I've just read a book I'm very enthusiastic about, Rita Buchanan's A Weaver's Garden: Growing Plants for Natural Dyes and Fibers. The copy I have here is the hardcover 1987 edition from Interweave Press, but the topic has not changed in twenty-two years, so it is not in any way out-of-date. There's now a 1999 paperback edition available from Dover Books.
There are six chapters: Plant fibers for spinning and stuffing; Dyes from plants; Soap plants for cleaning textiles; Fragrant plants to scent and protect textiles; Plant materials used to make textile tools; and Creating a garden. The first chapter goes into just about every plant fiber you might have access to, and it tells in detail how to grow and process many of these plants. The author writes, from experience, that it takes a patch of garden at least twenty feet square to grow enough cotton to spin and weave a shirt, while a patch fifteen feet square will grow a similar quantity of flax. Many other plants and their cultivation are described, along with a great many facts that will be of interest to anyone who cares about fiber. I had no idea that sisal fiber was produced by an agave plant (a plant type we know mainly because of tequila), or (to take a wildly different anecdote) that German military uniforms used to be made from stinging nettles. In addition to all of her fascinating anecdotes, the author has a deep understanding of the chemistry of plant fibers and is able to explain why procedures are done the way they are.
The chapter on dyeing is more informative than some entire books I've read about natural dyes.

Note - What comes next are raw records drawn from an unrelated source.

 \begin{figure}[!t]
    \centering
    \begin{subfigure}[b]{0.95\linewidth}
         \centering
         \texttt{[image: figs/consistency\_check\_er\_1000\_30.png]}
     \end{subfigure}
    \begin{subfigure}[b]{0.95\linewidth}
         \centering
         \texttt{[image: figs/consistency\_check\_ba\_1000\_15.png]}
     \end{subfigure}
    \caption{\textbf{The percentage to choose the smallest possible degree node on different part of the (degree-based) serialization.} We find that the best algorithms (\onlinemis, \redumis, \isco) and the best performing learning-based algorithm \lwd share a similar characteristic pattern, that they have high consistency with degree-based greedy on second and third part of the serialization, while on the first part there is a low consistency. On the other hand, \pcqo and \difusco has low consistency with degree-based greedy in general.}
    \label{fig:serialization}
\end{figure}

The author concentrates on those dye plants that really work well. She makes a point of distinguishing good dye plants from closely related species that lack the dye. She even has information that I have seen nowhere else on the toxicity of some natural dyes. For example,
Many commonly recommended dye plants are poisonous. Here's a good example. Bloodroot (Sanguinaria canadensis) is a native wildflower with a swollen rhizome full of bright red sap. Indians used it as a body paint, and since colonial days, dyers have tried to capture that pigment on textiles. Actually, I've never gotten more than a rusty red or a dull orange from bloodroot, but that isn't the problem. The bright-colored sap is nature's way of saying "Keep Away". It is quite toxic if ingested, causing vomiting, dizziness, nerve damage, and even death. No dyer is going to eat bloodroot; it tastes awful, anyway. Originally, I didn't worry about these things. Then I dyed some wool fleece with bloodroot, rinsed it carefully, and let it dry. Days later I began to card it for spinning. Within seconds, my nose and throat were inflamed, my face got red, and my head felt like it was going to burst. I stumbled into the next room and got out my book on poisonous plants and read, "Bloodroot sap is a potent irritant of the moist membranes...[it] causes almost immediate irritation." I had inhaled bits of dried sap that came off the fibers in the carding process! I was miserable for hours. If it happened to me, it could happen to you.Bloodroot is just one of several plants to beware of. Many books recommend these plant materials for dyeing: lily of the valley leaves (Convallaria majalis), rhododendron and azalea leaves, privet hedge trimmings (Ligustrum vulgare), yellow flag iris rhizomes (Iris pseudacorus), and larkspur or delphinum flowers. These are all poisonous if taken internally. I'll admit that I've collected and used them all anyway; but it turns out that none are remarkable dye plants. So I advise you not to mess with them. Why take chances?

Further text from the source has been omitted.